=== SOURCE INFORMATION ===
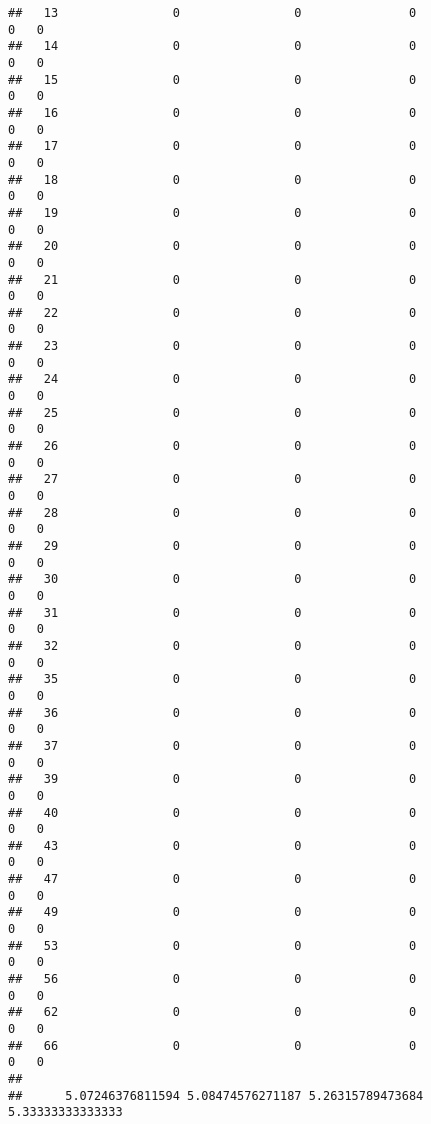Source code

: \documentclass[]{article}
\begin{document}
\begin{verbatim}
##   13                0                0               0                0   0
##   14                0                0               0                0   0
##   15                0                0               0                0   0
##   16                0                0               0                0   0
##   17                0                0               0                0   0
##   18                0                0               0                0   0
##   19                0                0               0                0   0
##   20                0                0               0                0   0
##   21                0                0               0                0   0
##   22                0                0               0                0   0
##   23                0                0               0                0   0
##   24                0                0               0                0   0
##   25                0                0               0                0   0
##   26                0                0               0                0   0
##   27                0                0               0                0   0
##   28                0                0               0                0   0
##   29                0                0               0                0   0
##   30                0                0               0                0   0
##   31                0                0               0                0   0
##   32                0                0               0                0   0
##   35                0                0               0                0   0
##   36                0                0               0                0   0
##   37                0                0               0                0   0
##   39                0                0               0                0   0
##   40                0                0               0                0   0
##   43                0                0               0                0   0
##   47                0                0               0                0   0
##   49                0                0               0                0   0
##   53                0                0               0                0   0
##   56                0                0               0                0   0
##   62                0                0               0                0   0
##   66                0                0               0                0   0
##     
##      5.07246376811594 5.08474576271187 5.26315789473684 5.33333333333333

\end{verbatim}
\end{document}
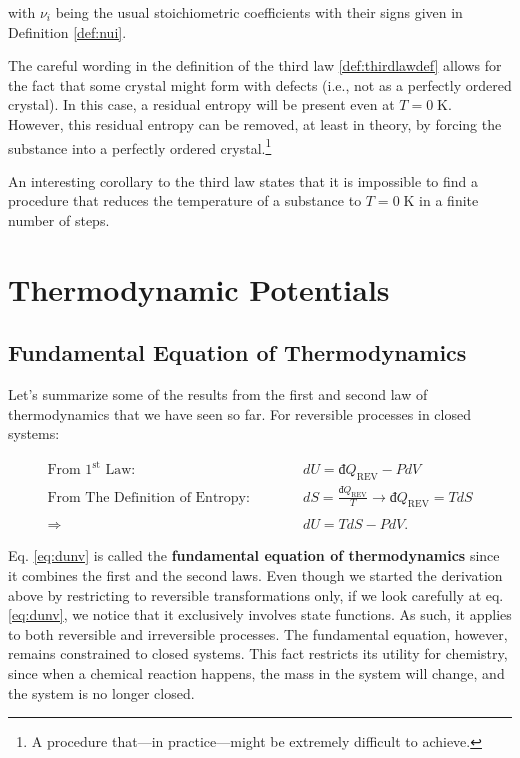 \documentclass[
]{book}
\theoremstyle{definition}
\theoremstyle{definition}
\theoremstyle{definition}
\theoremstyle{remark}
\begin{document}
with \(\nu_i\) being the usual stoichiometric coefficients with their signs given in Definition \ref{def:nui}.

The careful wording in the definition of the third law \ref{def:thirdlawdef} allows for the fact that some crystal might form with defects (i.e., not as a perfectly ordered crystal). In this case, a residual entropy will be present even at \(T=0 \; \text{K}\). However, this residual entropy can be removed, at least in theory, by forcing the substance into a perfectly ordered crystal.\footnote{A procedure that---in practice---might be extremely difficult to achieve.}

An interesting corollary to the third law states that it is impossible to find a procedure that reduces the temperature of a substance to \(T=0 \; \text{K}\) in a finite number of steps.

\hypertarget{Potentials}{%
\chapter{Thermodynamic Potentials}\label{Potentials}}

\hypertarget{fundeq}{%
\section{Fundamental Equation of Thermodynamics}\label{fundeq}}

Let's summarize some of the results from the first and second law of thermodynamics that we have seen so far. For reversible processes in closed systems:

\begin{equation}
\begin{aligned}
\text{From 1}^{\text{st}} \text{ Law:} \qquad \quad & dU = đQ_{\mathrm{REV}}-PdV \\
\text{From The Definition of Entropy:} \qquad \quad & dS = \frac{đQ_{\mathrm{REV}}}{T} \rightarrow đQ_{\mathrm{REV}} = TdS \\
\\
\Rightarrow \quad & dU = TdS - PdV.
\end{aligned}
\label{eq:dunv}
\end{equation}

Eq. \eqref{eq:dunv} is called the \textbf{fundamental equation of thermodynamics} since it combines the first and the second laws. Even though we started the derivation above by restricting to reversible transformations only, if we look carefully at eq. \eqref{eq:dunv}, we notice that it exclusively involves state functions. As such, it applies to both reversible and irreversible processes. The fundamental equation, however, remains constrained to closed systems. This fact restricts its utility for chemistry, since when a chemical reaction happens, the mass in the system will change, and the system is no longer closed.
\end{document}
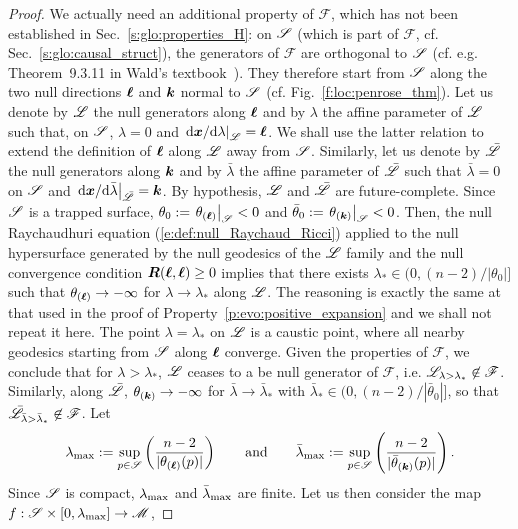 \begin{proof}
We actually need an additional property of $\mathscr{F}$,
which has not been established in Sec.~\ref{s:glo:properties_H}:
on  $\mathscr{S}$ (which is part of $\mathscr{F}$, cf. Sec.~\ref{s:glo:causal_struct}),
the generators of $\mathscr{F}$ are orthogonal to $\mathscr{S}$ (cf. e.g. Theorem~9.3.11
in Wald's textbook~\cite{Wald84}). They therefore start from $\mathscr{S}$ along
the two null directions $\bm{\ell}$ and $\bm{k}$ normal to $\mathscr{S}$ (cf. Fig.~\ref{f:loc:penrose_thm}). Let us denote by $\mathscr{L}$ the null
generators along $\bm{\ell}$ and by $\lambda$ the affine parameter of $\mathscr{L}$
such that, on $\mathscr{S}$, $\lambda = 0$ and $\left. \mathrm{d}\bm{x}/\mathrm{d}\lambda\right| _{\mathscr{L}} = \bm{\ell}$. We shall use
the latter relation to extend the definition of $\bm{\ell}$ along $\mathscr{L}$
away from $\mathscr{S}$. Similarly, let us denote by $\bar{\mathscr{L}}$ the null
generators along $\bm{k}$ and by $\bar\lambda$ the affine parameter of $\bar{\mathscr{L}}$
such that $\bar\lambda = 0$ on $\mathscr{S}$ and
$\left. \mathrm{d}\bm{x}/\mathrm{d}\bar\lambda \right| _{\bar{\mathscr{L}}}= \bm{k}$.
By hypothesis, $\mathscr{L}$ and $\bar{\mathscr{L}}$ are future-complete.
Since $\mathscr{S}$ is a trapped surface, $\theta_0 := \left. \theta_{(\bm{\ell})} \right| _{\mathscr{S}} < 0$
and $\bar\theta_0 := \left. \theta_{(\bm{k})} \right|_{\mathscr{S}}<0$.
Then, the
null Raychaudhuri equation
(\ref{e:def:null_Raychaud_Ricci}) applied to the null hypersurface
generated by the null geodesics of the $\mathscr{L}$ family and
the null convergence condition $\bm{R}(\bm{\ell},\bm{\ell}) \geq 0$ implies that there exists $\lambda_* \in (0, (n-2)/|\theta_0|]$
such that $\theta_{(\bm{\ell})} \to -\infty$ for $\lambda\to \lambda_*$ along $\mathscr{L}$.
The reasoning is exactly the same at that used in the proof of
Property~\ref{p:evo:positive_expansion} and we shall
not repeat it here. The point $\lambda=\lambda_*$ on $\mathscr{L}$ is a caustic point,
where all nearby geodesics starting from $\mathscr{S}$ along $\bm{\ell}$ converge.
Given the properties of $\mathscr{F}$, we conclude that for $\lambda > \lambda_*$, $\mathscr{L}$
ceases to a be null generator of $\mathscr{F}$, i.e.
$\mathscr{L}_{\lambda > \lambda_*} \not\in \mathscr{F}$.
Similarly, along $\bar{\mathscr{L}}$,
$\theta_{(\bm{k})} \to -\infty$ for $\bar\lambda\to \bar\lambda_*$
with $\bar\lambda_* \in (0, (n-2)/|\bar\theta_0|]$, so that
$\bar{\mathscr{L}}_{\bar\lambda > \bar\lambda_*} \not\in \mathscr{F}$.
Let
\[
    \lambda_{\rm max} := \sup_{p\in\mathscr{S}} \left(  \frac{n-2}{|\theta_{(\bm{\ell})} (p)|} \right)
    \qquad\mbox{and}\qquad
    \bar\lambda_{\rm max} := \sup_{p\in\mathscr{S}} \left(  \frac{n-2}{|\bar\theta_{(\bm{k})}(p)|} \right)    .
\]
Since $\mathscr{S}$ is compact, $\lambda_{\rm max}$ and $\bar\lambda_{\rm max}$ are finite.
Let us then consider the map $f: \mathscr{S} \times [0,\lambda_{\rm max}] \to \mathscr{M}$,

\end{proof}

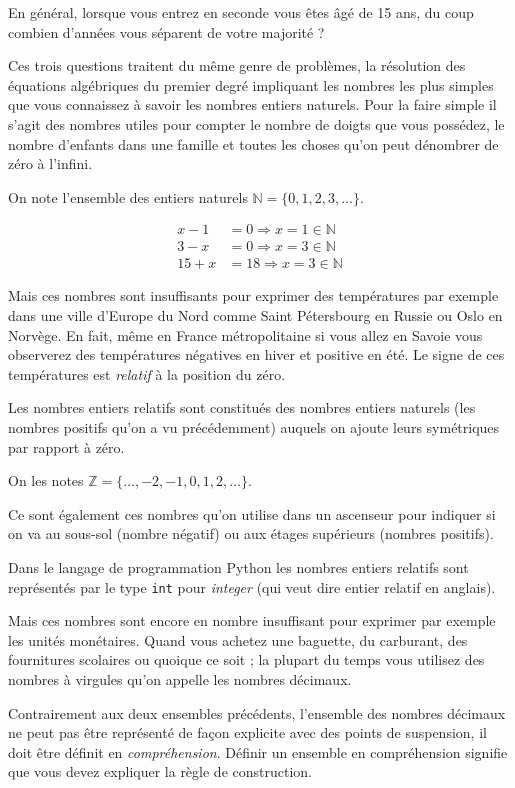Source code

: \documentclass[11pt]{article}
\begin{document}
En général, lorsque vous entrez en seconde vous êtes âgé de 15 ans,
du coup combien d'années vous séparent de votre majorité ?

Ces trois questions traitent du même genre de problèmes, la
résolution des équations algébriques du premier degré impliquant
les nombres les plus simples que vous connaissez à savoir les
nombres entiers naturels. Pour la faire simple il s'agit des
nombres utiles pour compter le nombre de doigts que vous possédez,
le nombre d'enfants dans une famille et toutes les choses qu'on
peut dénombrer de zéro à l'infini.

On note l'ensemble des entiers naturels \(\mathbb{N} = \{0, 1, 2, 3,
   \dots \}\).

\begin{align}
x - 1 &= 0 \Rightarrow x = 1\in\mathbb{N}\\
3 - x &= 0 \Rightarrow x = 3\in\mathbb{N}\\
15 + x&= 18\Rightarrow x = 3\in\mathbb{N}
\end{align}

Mais ces nombres sont insuffisants pour exprimer des températures
par exemple dans une ville d'Europe du Nord comme Saint Pétersbourg
en Russie ou Oslo en Norvège. En fait, même en France
métropolitaine si vous allez en Savoie vous observerez des
températures négatives en hiver et positive en été. Le signe de ces
températures est \emph{relatif} à la position du zéro.

Les nombres entiers relatifs sont constitués des nombres entiers
naturels (les nombres positifs qu'on a vu précédemment) auquels on
ajoute leurs symétriques par rapport à zéro.

On les notes \(\mathbb{Z} = \{\dots, -2, -1, 0, 1, 2, \dots\}\).

Ce sont également ces nombres qu'on utilise dans un ascenseur pour
indiquer si on va au sous-sol (nombre négatif) ou aux étages
supérieurs (nombres positifs).

Dans le langage de programmation Python les nombres entiers
relatifs sont représentés par le type \texttt{int} pour \emph{integer} (qui
veut dire entier relatif en anglais).

Mais ces nombres sont encore en nombre insuffisant pour exprimer
par exemple les unités monétaires. Quand vous achetez une baguette,
du carburant, des fournitures scolaires ou quoique ce soit ; la
plupart du temps vous utilisez des nombres à virgules qu'on appelle
les nombres décimaux.

Contrairement aux deux ensembles précédents, l'ensemble des nombres
décimaux ne peut pas être représenté de façon explicite avec des
points de suspension, il doit être définit en
\emph{compréhension}. Définir un ensemble en compréhension signifie que
vous devez expliquer la règle de construction.
\end{document}
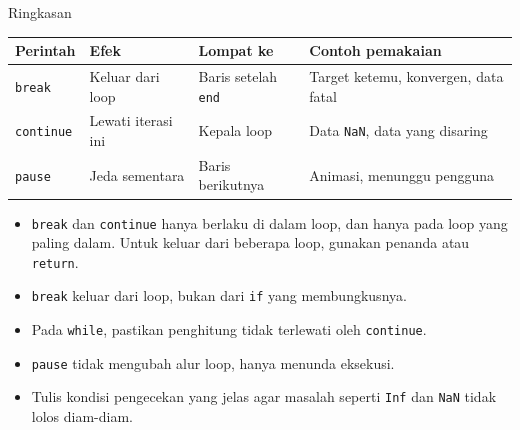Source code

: \documentclass[aspectratio=169,10pt]{beamer}
\newcommand{\kode}[1]{\texttt{#1}}
\begin{document}
\begin{frame}[fragile]{Ringkasan}
  \centering
  \begin{tabular}{@{}llll@{}}
    \toprule
    Perintah & Efek & Lompat ke & Contoh pemakaian \\
    \midrule
    \kode{break}    & Keluar dari loop     & Baris setelah \kode{end} & Target ketemu, konvergen, data fatal \\
    \kode{continue} & Lewati iterasi ini   & Kepala loop             & Data \kode{NaN}, data yang disaring \\
    \kode{pause}    & Jeda sementara       & Baris berikutnya        & Animasi, menunggu pengguna \\
    \bottomrule
  \end{tabular}

  \vspace{12pt}
  \raggedright
  \begin{itemize}
    \item \kode{break} dan \kode{continue} hanya berlaku di dalam loop, dan hanya pada loop yang paling dalam.
          Untuk keluar dari beberapa loop, gunakan penanda atau \kode{return}.
    \item \kode{break} keluar dari \alert{loop}, bukan dari \kode{if} yang membungkusnya.
    \item Pada \kode{while}, pastikan penghitung tidak terlewati oleh \kode{continue}.
    \item \kode{pause} tidak mengubah alur loop, hanya menunda eksekusi.
    \item Tulis kondisi pengecekan yang jelas agar masalah seperti \kode{Inf} dan \kode{NaN} tidak lolos diam-diam.
  \end{itemize}
\end{frame}
\end{document}
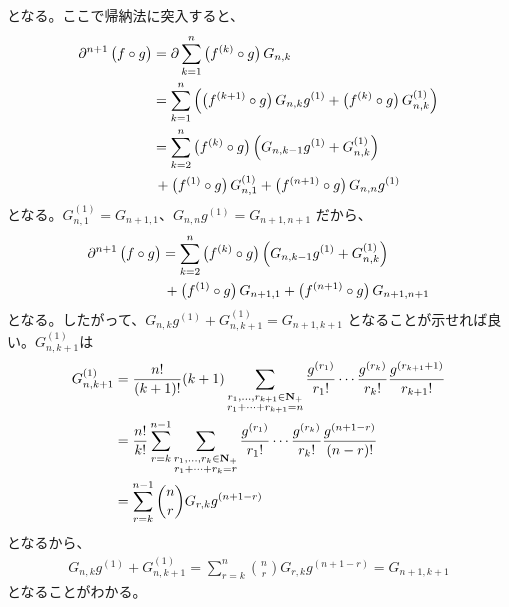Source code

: {\begin{todo}[やるべきこと]
\begin{itemize}
			となる。ここで帰納法に突入すると、
			\begin{equation*}\begin{split}
				{\partial}^{n+1}\mathinner{\bigl({f\circ g}\bigr)} &= {\partial} \sum_{k=1}^n
					\mathinner{\bigl({f^{(k)}\circ g}\bigr)}G_{n,k} \\
				&= \sum_{k=1}^n\mathinner{\Bigl({\mathinner{\bigl({f^{(k+1)}\circ g}\bigr)}G_{n,k}g^{(1)}
					+ \mathinner{\bigl({f^{(k)}\circ g}\bigr)}G_{n,k}^{(1)}}\Bigr)} \\
				&= \sum_{k=2}^n \mathinner{\bigl({f^{(k)}\circ g}\bigr)}
					\mathinner{\Bigl({G_{n,k-1}g^{(1)} + G_{n,k}^{(1)}}\Bigr)} \\
				&\,+ \mathinner{\bigl({f^{(1)}\circ g}\bigr)}G_{n,1}^{(1)}
					+ \mathinner{\bigl({f^{(n+1)}\circ g}\bigr)}G_{n,n}g^{(1)}
			\end{split}\end{equation*}
			となる。$G_{n,1}^{(1)}=G_{n+1,1}$、$G_{n,n}g^{(1)}=G_{n+1,n+1}$
			だから、
			\begin{equation*}\begin{split}
				{\partial}^{n+1}\mathinner{\bigl({f\circ g}\bigr)} &= \sum_{k=2}^n \mathinner{\bigl({f^{(k)}\circ g}\bigr)}
					\mathinner{\Bigl({G_{n,k-1}g^{(1)} + G_{n,k}^{(1)}}\Bigr)} \\
				&\,+ \mathinner{\bigl({f^{(1)}\circ g}\bigr)}G_{n+1,1} 
					+ \mathinner{\bigl({f^{(n+1)}\circ g}\bigr)}G_{n+1,n+1}
			\end{split}\end{equation*}
			となる。したがって、$G_{n,k}g^{(1)} + G_{n,k+1}^{(1)} = G_{n+1,k+1}$
			となることが示せれば良い。$G_{n,k+1}^{(1)}$は
			\begin{equation*}\begin{split}
				G_{n,k+1}^{(1)} &= \frac{n!}{(k+1)!}(k+1)
					\sum_{\substack{r_1,\dots,r_{k+1}\in\mathbf{N}_+\\r_1+\cdots+r_{k+1}=n}}
					\frac{g^{(r_1)}}{r_1!}\cdots\frac{g^{(r_k)}}{r_k!}
					\frac{g^{(r_{k+1}+1)}}{r_{k+1}!} \\
				&= \frac{n!}{k!} \sum_{r=k}^{n-1}
					\sum_{\substack{r_1,\dots,r_k\in\mathbf{N}_+\\r_1+\cdots+r_k=r}}
					\frac{g^{(r_1)}}{r_1!}\cdots\frac{g^{(r_k)}}{r_k!}
					\frac{g^{(n+1-r)}}{(n-r)!} \\
				&= \sum_{r=k}^{n-1}\binom{n}{r} G_{r,k} g^{(n+1-r)}
			\end{split}\end{equation*}
			となるから、
			\begin{equation*}\begin{split}
				G_{n,k}g^{(1)} + G_{n,k+1}^{(1)}
				= \sum_{r=k}^n\binom{n}{r} G_{r,k} g^{(n+1-r)}
				= G_{n+1,k+1}
			\end{split}\end{equation*}
			となることがわかる。
		\end{itemize} %
		\EOP
	\end{todo} %
}
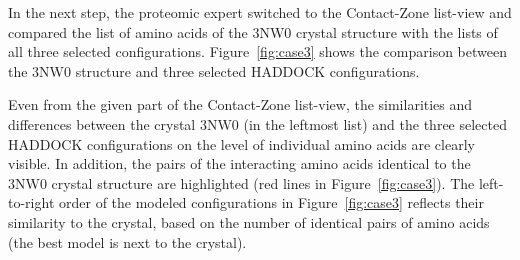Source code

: \documentclass{bmcart}
\def\MatView {Matrix view\xspace}
\def\CoZoListView {Contact-Zone list-view\xspace}
\begin{document}

In the next step, the proteomic expert switched to the \CoZoListView and compared the list of amino acids of the 3NW0 crystal structure with the lists of all three selected configurations.
Figure~\ref{fig:case3} shows the comparison between the 3NW0 structure and three selected HADDOCK configurations.

Even from the given part of the \CoZoListView, the similarities and differences between the crystal 3NW0 (in the leftmost list) and the three selected HADDOCK configurations on the level of individual amino acids are clearly visible.
In addition, the pairs of the interacting amino acids identical to the 3NW0 crystal structure are highlighted (red lines in Figure~\ref{fig:case3}). 
The left-to-right order of the modeled configurations in Figure~\ref{fig:case3} reflects their similarity to the crystal, based on the number of identical pairs of amino acids (the best model is next to the crystal).


\end{document}

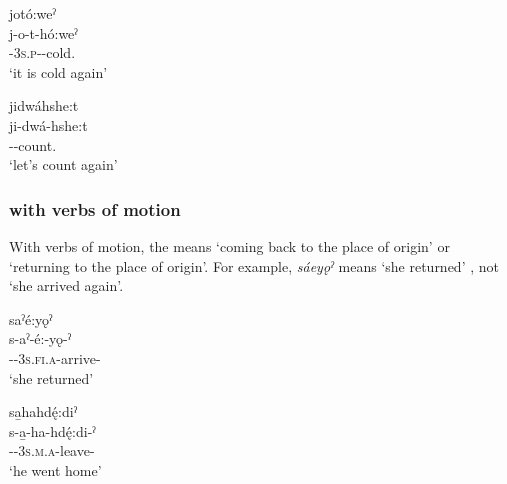 \ex jotó:weˀ\\
\gll j-o-t-hó:weˀ\\
{\repetitive}-\textsc{3s.p}-{\semireflexive}-cold.{\stative}\\
\glt `it is cold again'

\ex jidwáhshe:t\\
\gll ji-dwá-hshe:t\\
{\repetitive}--count.{\noaspect}\\
\glt `let’s count again'
\z
\z

\subsubsection*{ {\repetitive} with verbs of motion} \label{{[s-, j-, ji-] (repetitive) with verbs of motion}}
With verbs of motion, the  {\repetitive} means ‘coming back to the place of origin’ or ‘returning to the place of origin’. For example, \textit{sáeyǫˀ} means ‘she returned’ , not ‘she arrived again’.

\ea\label{ex:srepex2}

\ea saˀé:yǫˀ\\
\gll s-aˀ-é:-yǫ-ˀ\\
{\repetitive}-{\factual}-\textsc{3s.fi.a}-arrive-{\punctual}\\
\glt `she returned'

\ex sa̱hahdę́:diˀ\\
\gll s-a̱-ha-hdę́:di-ˀ\\
{\repetitive}-{\factual}-\textsc{3s.m.a}-leave-{\punctual}\\
\glt `he went home'


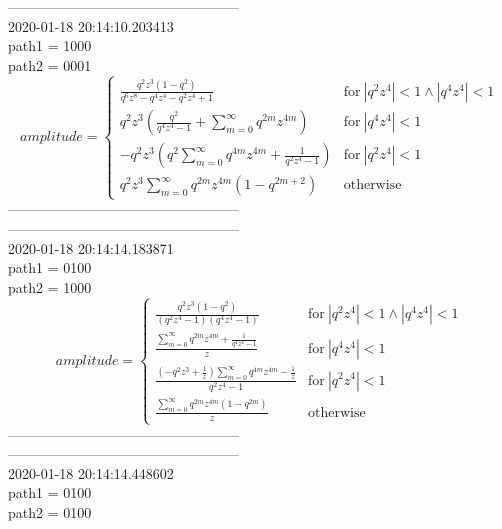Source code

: \documentclass{jsreport}
\begin{document}
--------------------------------------------------\\
2020-01-18 20:14:10.203413\\
path1 = 1000\\
path2 = 0001\\
$$amplitude = \begin{cases} \frac{q^{2} z^{3} \left(1 - q^{2}\right)}{q^{6} z^{8} - q^{4} z^{4} - q^{2} z^{4} + 1} & \text{for}\: \left|{q^{2} z^{4}}\right| < 1 \wedge \left|{q^{4} z^{4}}\right| < 1 \\q^{2} z^{3} \left(\frac{q^{2}}{q^{4} z^{4} - 1} + \sum_{m=0}^{\infty} q^{2 m} z^{4 m}\right) & \text{for}\: \left|{q^{4} z^{4}}\right| < 1 \\- q^{2} z^{3} \left(q^{2} \sum_{m=0}^{\infty} q^{4 m} z^{4 m} + \frac{1}{q^{2} z^{4} - 1}\right) & \text{for}\: \left|{q^{2} z^{4}}\right| < 1 \\q^{2} z^{3} \sum_{m=0}^{\infty} q^{2 m} z^{4 m} \left(1 - q^{2 m + 2}\right) & \text{otherwise} \end{cases}$$
--------------------------------------------------\\
--------------------------------------------------\\
2020-01-18 20:14:14.183871\\
path1 = 0100\\
path2 = 1000\\
$$amplitude = \begin{cases} \frac{q^{2} z^{3} \left(1 - q^{2}\right)}{\left(q^{2} z^{4} - 1\right) \left(q^{4} z^{4} - 1\right)} & \text{for}\: \left|{q^{2} z^{4}}\right| < 1 \wedge \left|{q^{4} z^{4}}\right| < 1 \\\frac{\sum_{m=0}^{\infty} q^{2 m} z^{4 m} + \frac{1}{q^{4} z^{4} - 1}}{z} & \text{for}\: \left|{q^{4} z^{4}}\right| < 1 \\\frac{\left(- q^{2} z^{3} + \frac{1}{z}\right) \sum_{m=0}^{\infty} q^{4 m} z^{4 m} - \frac{1}{z}}{q^{2} z^{4} - 1} & \text{for}\: \left|{q^{2} z^{4}}\right| < 1 \\\frac{\sum_{m=0}^{\infty} q^{2 m} z^{4 m} \left(1 - q^{2 m}\right)}{z} & \text{otherwise} \end{cases}$$
--------------------------------------------------\\
--------------------------------------------------\\
2020-01-18 20:14:14.448602\\
path1 = 0100\\
path2 = 0100\\
\end{document}

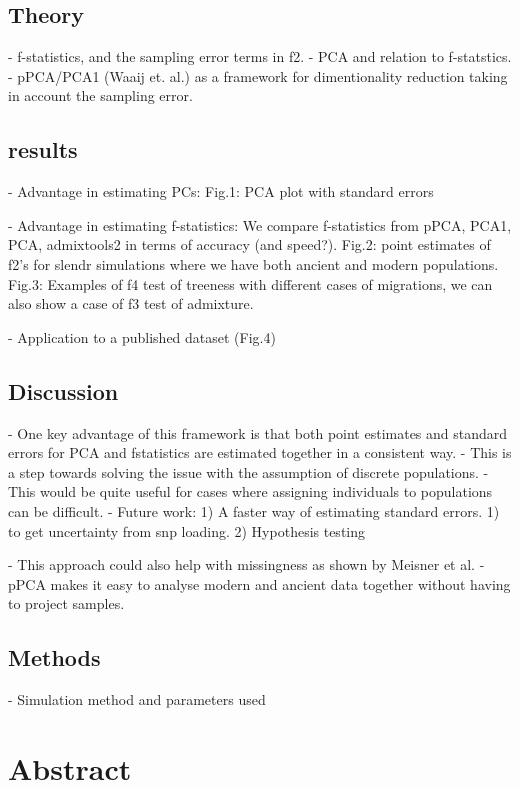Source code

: \documentclass[12pt, letterpaper]{article}
\begin{document}
\subsection{Theory}
- f-statistics, and the sampling error terms in f2.
- PCA and relation to f-statstics.
- pPCA/PCA1 (Waaij et. al.) as a framework for dimentionality reduction taking in account the sampling error.

\subsection{results}
- Advantage in estimating PCs: Fig.1: PCA plot with standard errors

- Advantage in estimating f-statistics: We compare f-statistics from pPCA, PCA1, PCA, admixtools2 in terms of accuracy (and speed?). Fig.2: point estimates of f2's for slendr simulations where we have both ancient and modern populations. Fig.3: Examples of f4 test of treeness with different cases of migrations, we can also show a case of f3 test of admixture.

- Application to a published dataset (Fig.4)

\subsection{Discussion}
- One key advantage of this framework is that both point estimates and standard errors for PCA and fstatistics are estimated together in a consistent way.
- This is a step towards solving the issue with the assumption of discrete populations.
- This would be quite useful for cases where assigning individuals to populations can be difficult.
- Future work: 1) A faster way of estimating standard errors. 1) to get uncertainty from snp loading. 2) Hypothesis testing 

- This approach could also help with missingness as shown by Meisner et al. 
- pPCA makes it easy to analyse modern and ancient data together without having to project samples.

\subsection{Methods}
- Simulation method and parameters used


\section{Abstract}
\end{document}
===
• _EXERCISE DETAILS_
Filter the records above for lines containing the word "closed", and copy those lines.

• _RESPONSE TO THE TASK_
Let's summarize some of the results from the first and second law of thermodynamics that we have seen so far. For reversible processes in closed systems:
Eq. \eqref{eq:dunv} is called the \textbf{fundamental equation of thermodynamics} since it combines the first and the second laws. Even though we started the derivation above by restricting to reversible transformations only, if we look carefully at eq. \eqref{eq:dunv}, we notice that it exclusively involves state functions. As such, it applies to both reversible and irreversible processes. The fundamental equation, however, remains constrained to closed systems. This fact restricts its utility for chemistry, since when a chemical reaction happens, the mass in the system will change, and the system is no longer closed.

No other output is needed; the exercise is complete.